Further, cooperating cloth strips 58 and 60 and cooperating cloth strips 62 and 64 are stitched to the outer layer 28 proximate opposite side edges of the garment 20. The strips 58 and 60 include cooperating loop and hook strips 68 and 70 and the strips 62 and 64 include cooperating loop and hook strips 72 and 74. The strips 58 and 60 and the strips 62 and 64 can be easily separated and connected together in a convenient manner to connect the garment 20 to a stroller pole, wagon support, or the like to attach the garment 20 to these structures. FIG. 2(a) shows the strips 58 and 60 attached to each other around the stroller rod 14.

Any suitable mechanism for attaching the garment 20 to the stroller or wagon can be used within the scope of the present invention. Alternately, a flap 76 can be sewn in the outer panel 28 to accommodate a stroller support bar or strap that can be slid through the flap 76 to secure the garment 20 to the stroller 12.

FIG. 4 is perspective view of another garment 80 of the type discussed above, that includes a zipper 82 along one side edge where the seams 32 and 36 were previously provided. The zipper 82 can be stitched to both the inner and outer panels 28 and 30 to further extend the size of the opening 24 along a side of the garment 80. The zipper 82 can be extended around the bottom edge at seams 34 and 38 of the garment 80 in a sleeping bag like manner to allow the garment 80 to be unzipped into an entirely flat configuration to be used as a blanket.

Also, a hole 84 can be cut out of the inner panel 28 and the outer panel 30 on one side of the garment 80, and the inner and outer panels 28 and 30 can be sewn together around the edges of the hole 84. Likewise, a cooperating hole (not shown) can be cut out of the inner panel 28 and the outer panel 30 on the other side of the garment 80, and the inner and outer panels 28 and 30 can be sewn together around the edges of that hole so that both of the holes align with each other. Therefore, a strap or the like can be extended completely through the garment 80 to secure the garment 80 with the child therein to the stroller or other vehicle. In an alternate embodiment, the garment 80 could be used for a person in a wheelchair, where the holes 84 would accommodate security straps for the wheelchair, such as three interlocking straps. In this design, the child or person in the garment 80 would have his or her legs extending on both sides of the hole 84 and the support strap extending therethrough.

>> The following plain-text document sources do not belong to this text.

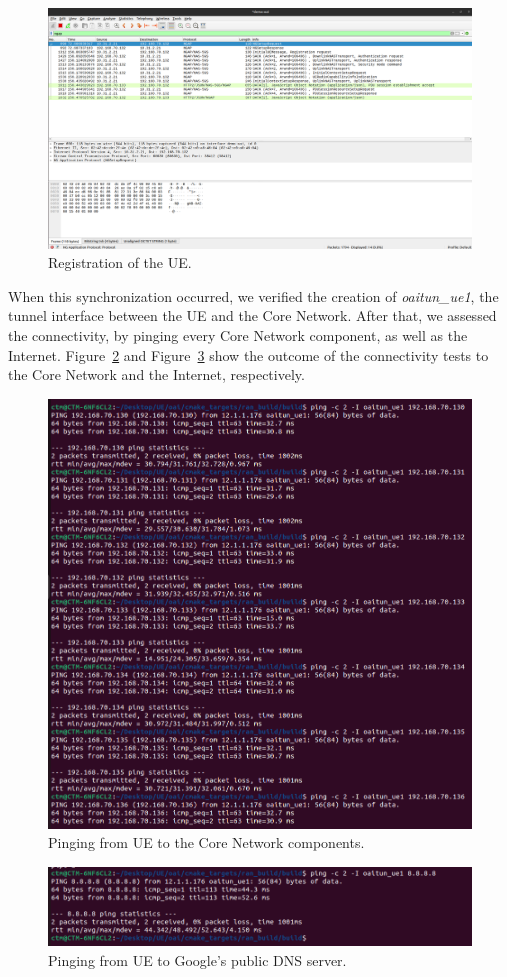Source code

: \begin{figure}[H]
    \centering
    \includegraphics[width=0.8\linewidth]{figures/ue_registration}
    \caption{Registration of the UE.}
    \label{fig:registration_ue}
\end{figure}

When this synchronization occurred, we verified the creation of \textit{oaitun\_ue1}, the tunnel interface between the UE and the Core Network.
After that, we assessed the connectivity, by pinging every Core Network component, as well as the Internet.
Figure~\ref{fig:ping_ue_core} and Figure~\ref{fig:ping_ue_internet} show the outcome of the connectivity tests to the Core Network and the Internet, respectively.

\begin{figure}[H]
    \centering
    \includegraphics[width=0.5\linewidth]{figures/ue_core_ping}
    \caption{Pinging from UE to the Core Network components.}
    \label{fig:ping_ue_core}
\end{figure}

\begin{figure}[H]
    \centering
    \includegraphics[width=0.5\linewidth]{figures/ue_to_ext}
    \caption{Pinging from UE to Google's public DNS server.}
    \label{fig:ping_ue_internet}
\end{figure}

Various techniques can be used to sew the panels 28 and 30 together, and hold the batting 26 therebetween, within the scope of the invention. In one embodiment, the outer panel 28 is 231/4 inches wide and 31 inches long, the inner panel 30 is 25 inches wide and 29 inches long, and the batting is 24 inches wide and 29 inches long. The panel 28 is folded lengthwise, inside-out, and stitched using a zig-zag stitch along its respective length and width to form the seams 32 and 34. The panel 28 is stitched again along the seams 32 and 34 using a straight stitch. The panel 30 is also folded in the same manner and the seams 36 and 38 are sewn using the zig-zag and straight stitch. Both of the panels 28 and 30 are sewn so that three-quarters of an inch (3/4") are left at the top of their lengths to form the section 42. Next, the panel 28 is laid on top of the panel 30 so that the bottom edges of the panels 28 and 30 are aligned. The panels 28 and 30 are then stitched together using a straight stitch, at a certain number of predetermined locations to anchor the panels 28 and 30 together.

Next, the sewn and anchored panels 28 and 30 are turned right side out, so that the outer panel 28 is on the outside and the inner panel 30 is on the inside. The next step is to take the batting 26 and place it between the panels 28 and 30 making sure to push the batting 26 all the way to the bottom edge. The lip portion of the panel 30 that sticks out at the top is folded over the panel 28 to form the lip 40. The lip 40 is then stitched to the outer panel 28 using a straight stitch. The strip 50 is then placed along the top border of the inner panel 30 and stitched in place using a straight stitch. Likewise, the strip 52 is placed along the top border opposite the strip 50 and stitched in place.

The loop 56 is then attached. The loop strip is folded lengthwise leaving a one-quarter inch (1/4") fold down. A zig-zag stitch is used to sew down the middle of the loop 56. The loop strip is then formed into the loop 56 and the ends are sewn to the garment 20 next to the strip 50 using a straight stitch.

The garment 20 described above provides warmth to the child, and can be used during many modes of transportation, including strollers, sleds, wagons, bicycles and cars. It can be used for keeping the child warm at outdoor sporting events, such as football games and fairs. Further, a parent can carry their child around in the garment 20 while doing all sorts of outdoor activity. While using the garment 20, the child's legs and lower body stay covered and warm. The garment 20 is enclosed around the child, thus enabling him or her to move his or her legs about freely. The movement generates body heat and the garment 20 keeps in the heat. While allowing the child to move about, he or she won't feel as restricted and will most likely enjoy the time out more.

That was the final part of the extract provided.